Content starts

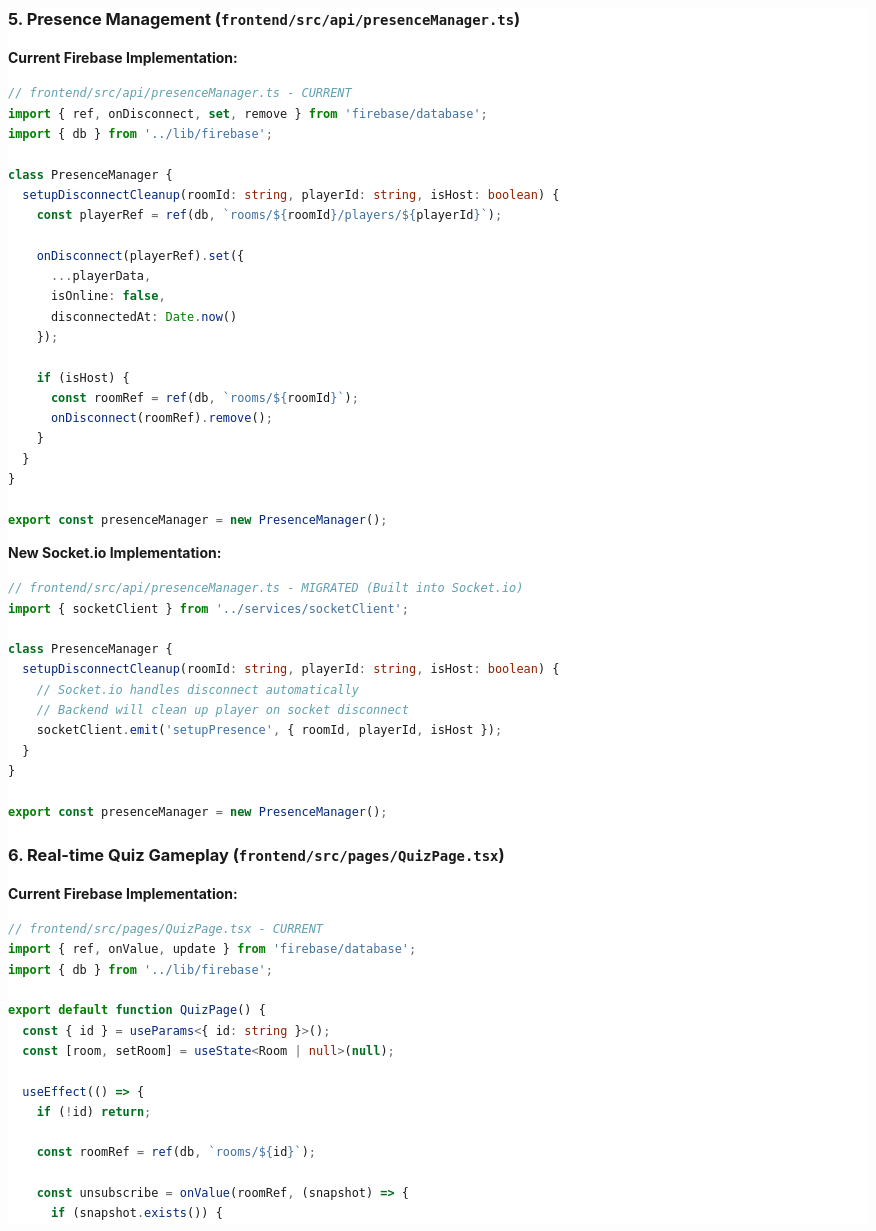 ### **5. Presence Management (`frontend/src/api/presenceManager.ts`)**

**Current Firebase Implementation:**
```typescript
// frontend/src/api/presenceManager.ts - CURRENT
import { ref, onDisconnect, set, remove } from 'firebase/database';
import { db } from '../lib/firebase';

class PresenceManager {
  setupDisconnectCleanup(roomId: string, playerId: string, isHost: boolean) {
    const playerRef = ref(db, `rooms/${roomId}/players/${playerId}`);
    
    onDisconnect(playerRef).set({
      ...playerData,
      isOnline: false,
      disconnectedAt: Date.now()
    });
    
    if (isHost) {
      const roomRef = ref(db, `rooms/${roomId}`);
      onDisconnect(roomRef).remove();
    }
  }
}

export const presenceManager = new PresenceManager();
```

**New Socket.io Implementation:**
```typescript
// frontend/src/api/presenceManager.ts - MIGRATED (Built into Socket.io)
import { socketClient } from '../services/socketClient';

class PresenceManager {
  setupDisconnectCleanup(roomId: string, playerId: string, isHost: boolean) {
    // Socket.io handles disconnect automatically
    // Backend will clean up player on socket disconnect
    socketClient.emit('setupPresence', { roomId, playerId, isHost });
  }
}

export const presenceManager = new PresenceManager();
```

### **6. Real-time Quiz Gameplay (`frontend/src/pages/QuizPage.tsx`)**

**Current Firebase Implementation:**
```typescript
// frontend/src/pages/QuizPage.tsx - CURRENT
import { ref, onValue, update } from 'firebase/database';
import { db } from '../lib/firebase';

export default function QuizPage() {
  const { id } = useParams<{ id: string }>();
  const [room, setRoom] = useState<Room | null>(null);

  useEffect(() => {
    if (!id) return;

    const roomRef = ref(db, `rooms/${id}`);
    
    const unsubscribe = onValue(roomRef, (snapshot) => {
      if (snapshot.exists()) {
```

Content ends

* [Exercise requirements]: Please go through the data above and copy each line containing the word "database".

* [Answer to this problem]:
import { ref, onDisconnect, set, remove } from 'firebase/database';
import { ref, onValue, update } from 'firebase/database';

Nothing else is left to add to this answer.